Bristol-Myers reports Phase II data of DAA therapy against HCV

19th January 2012 (Last Updated January 19th, 2012 18:30)

Bristol-Myers Squibb has reported the Phase II clinical trial results of direct-acting antiviral (DAA) therapy in patients with hepatitis C virus (HCV) genotype 1 who had not responded to prior therapy with PEG-interferon alfa and ribavirin.

Bristol-Myers Squibb has reported the Phase II clinical trial results of direct-acting antiviral (DAA) therapy in patients with hepatitis C virus (HCV) genotype 1 who had not responded to prior therapy with PEG-interferon alfa and ribavirin.

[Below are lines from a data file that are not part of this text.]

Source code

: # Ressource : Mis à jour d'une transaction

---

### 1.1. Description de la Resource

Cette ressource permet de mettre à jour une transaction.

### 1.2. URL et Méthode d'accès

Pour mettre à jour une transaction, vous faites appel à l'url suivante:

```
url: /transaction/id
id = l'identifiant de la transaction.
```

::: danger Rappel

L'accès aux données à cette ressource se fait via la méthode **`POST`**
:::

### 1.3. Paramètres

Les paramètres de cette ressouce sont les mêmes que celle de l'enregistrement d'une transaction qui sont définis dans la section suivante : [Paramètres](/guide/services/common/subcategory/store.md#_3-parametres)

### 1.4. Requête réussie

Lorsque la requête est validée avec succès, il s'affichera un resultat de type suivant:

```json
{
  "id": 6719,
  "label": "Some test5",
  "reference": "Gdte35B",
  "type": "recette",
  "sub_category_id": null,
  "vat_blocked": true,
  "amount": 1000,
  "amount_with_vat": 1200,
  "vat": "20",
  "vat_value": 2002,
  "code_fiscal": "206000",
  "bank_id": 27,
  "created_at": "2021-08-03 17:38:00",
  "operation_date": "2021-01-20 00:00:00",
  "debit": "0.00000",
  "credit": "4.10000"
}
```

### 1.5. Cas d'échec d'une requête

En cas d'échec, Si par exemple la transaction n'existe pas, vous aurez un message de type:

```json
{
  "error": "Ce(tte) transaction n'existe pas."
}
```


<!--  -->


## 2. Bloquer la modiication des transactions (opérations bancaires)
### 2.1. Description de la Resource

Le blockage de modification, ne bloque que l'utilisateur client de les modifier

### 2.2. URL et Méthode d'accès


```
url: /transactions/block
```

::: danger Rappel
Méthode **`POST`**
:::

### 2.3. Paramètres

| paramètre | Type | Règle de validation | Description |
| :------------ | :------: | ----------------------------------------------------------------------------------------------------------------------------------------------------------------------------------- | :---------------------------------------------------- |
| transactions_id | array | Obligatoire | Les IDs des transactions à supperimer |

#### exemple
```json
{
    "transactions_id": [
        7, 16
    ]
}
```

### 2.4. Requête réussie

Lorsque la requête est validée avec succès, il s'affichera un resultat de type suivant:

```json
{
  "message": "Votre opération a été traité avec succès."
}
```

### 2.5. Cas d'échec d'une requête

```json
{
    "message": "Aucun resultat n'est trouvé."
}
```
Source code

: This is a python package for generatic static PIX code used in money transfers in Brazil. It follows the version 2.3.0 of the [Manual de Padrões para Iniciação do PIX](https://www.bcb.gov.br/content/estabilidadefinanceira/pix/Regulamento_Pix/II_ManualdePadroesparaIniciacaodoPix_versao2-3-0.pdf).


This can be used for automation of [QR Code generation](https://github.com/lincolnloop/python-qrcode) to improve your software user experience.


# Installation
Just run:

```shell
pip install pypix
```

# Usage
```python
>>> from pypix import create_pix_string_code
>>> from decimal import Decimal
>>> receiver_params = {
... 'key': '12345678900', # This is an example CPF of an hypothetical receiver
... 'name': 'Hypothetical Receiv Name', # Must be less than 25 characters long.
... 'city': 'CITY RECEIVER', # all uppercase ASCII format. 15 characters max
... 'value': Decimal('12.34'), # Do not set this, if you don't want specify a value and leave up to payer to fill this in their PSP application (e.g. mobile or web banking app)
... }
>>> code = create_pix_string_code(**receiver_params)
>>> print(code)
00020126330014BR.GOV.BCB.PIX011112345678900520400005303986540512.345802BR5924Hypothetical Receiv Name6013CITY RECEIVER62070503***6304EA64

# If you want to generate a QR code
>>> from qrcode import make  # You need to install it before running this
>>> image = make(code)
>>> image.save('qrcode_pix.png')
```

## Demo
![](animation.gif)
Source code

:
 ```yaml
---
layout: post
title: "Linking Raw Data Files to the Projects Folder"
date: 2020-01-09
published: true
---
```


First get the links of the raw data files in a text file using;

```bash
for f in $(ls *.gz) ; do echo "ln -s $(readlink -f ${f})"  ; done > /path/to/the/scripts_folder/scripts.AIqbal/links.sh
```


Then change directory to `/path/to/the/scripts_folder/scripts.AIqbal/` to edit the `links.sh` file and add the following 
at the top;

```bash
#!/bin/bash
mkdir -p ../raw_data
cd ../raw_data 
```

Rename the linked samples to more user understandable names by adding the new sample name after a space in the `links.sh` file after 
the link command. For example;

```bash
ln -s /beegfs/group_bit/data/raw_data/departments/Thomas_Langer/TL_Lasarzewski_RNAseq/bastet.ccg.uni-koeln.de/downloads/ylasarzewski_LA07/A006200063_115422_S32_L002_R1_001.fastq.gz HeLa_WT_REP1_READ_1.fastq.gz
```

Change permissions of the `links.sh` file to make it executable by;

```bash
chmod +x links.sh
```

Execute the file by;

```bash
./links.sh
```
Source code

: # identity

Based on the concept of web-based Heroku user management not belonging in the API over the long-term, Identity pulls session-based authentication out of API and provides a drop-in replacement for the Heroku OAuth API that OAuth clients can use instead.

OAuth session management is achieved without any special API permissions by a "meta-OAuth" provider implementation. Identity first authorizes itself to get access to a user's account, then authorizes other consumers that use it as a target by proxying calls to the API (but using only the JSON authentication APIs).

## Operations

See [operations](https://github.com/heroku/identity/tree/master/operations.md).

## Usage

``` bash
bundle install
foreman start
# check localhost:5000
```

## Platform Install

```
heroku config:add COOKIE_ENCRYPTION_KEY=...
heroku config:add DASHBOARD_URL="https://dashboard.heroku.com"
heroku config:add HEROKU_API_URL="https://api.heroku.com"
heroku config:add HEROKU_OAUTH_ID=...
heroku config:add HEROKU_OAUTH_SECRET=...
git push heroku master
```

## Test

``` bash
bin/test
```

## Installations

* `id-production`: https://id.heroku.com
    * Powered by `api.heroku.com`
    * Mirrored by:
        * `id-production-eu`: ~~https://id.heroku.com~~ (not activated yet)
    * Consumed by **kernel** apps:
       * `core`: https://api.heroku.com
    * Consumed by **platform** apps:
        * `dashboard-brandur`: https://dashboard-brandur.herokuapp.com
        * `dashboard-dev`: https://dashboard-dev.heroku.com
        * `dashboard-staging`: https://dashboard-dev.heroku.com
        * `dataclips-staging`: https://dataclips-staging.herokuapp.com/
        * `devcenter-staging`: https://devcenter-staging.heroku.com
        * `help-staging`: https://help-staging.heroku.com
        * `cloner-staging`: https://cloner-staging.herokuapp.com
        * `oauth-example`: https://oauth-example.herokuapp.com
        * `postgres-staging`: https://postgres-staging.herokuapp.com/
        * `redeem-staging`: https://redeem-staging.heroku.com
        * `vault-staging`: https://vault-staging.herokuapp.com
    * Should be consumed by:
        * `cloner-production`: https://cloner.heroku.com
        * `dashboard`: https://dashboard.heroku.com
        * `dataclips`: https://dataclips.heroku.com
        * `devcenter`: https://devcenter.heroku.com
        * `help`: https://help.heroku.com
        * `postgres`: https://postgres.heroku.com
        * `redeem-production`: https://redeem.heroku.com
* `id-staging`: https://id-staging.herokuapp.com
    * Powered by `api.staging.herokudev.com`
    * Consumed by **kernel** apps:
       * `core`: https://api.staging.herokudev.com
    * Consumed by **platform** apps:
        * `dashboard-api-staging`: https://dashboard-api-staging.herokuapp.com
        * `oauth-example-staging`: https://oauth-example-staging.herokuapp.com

The open-label Phase IIa study evaluated the antiviral activity and safety of the combination of Daclatasvir and Asunaprevir with and without PEG-Interferon alfa and ribavirin in 21 HCV genotype 1 null responders. Daclatasvir is an inhibitor of NS5A replication complex, while Asunaprevir is an investigational, oral, selective NS3 protease inhibitor.

In the Phase II study of dual DAA Therapy with Daclatasvir and Asunaprevir (Group-A) 11 patients were randomised to receive dual DAA therapy for 24 weeks. Seven of the 11 patients achieved undetectable viral load by week four and five patients remained undetectable at the end of treatment.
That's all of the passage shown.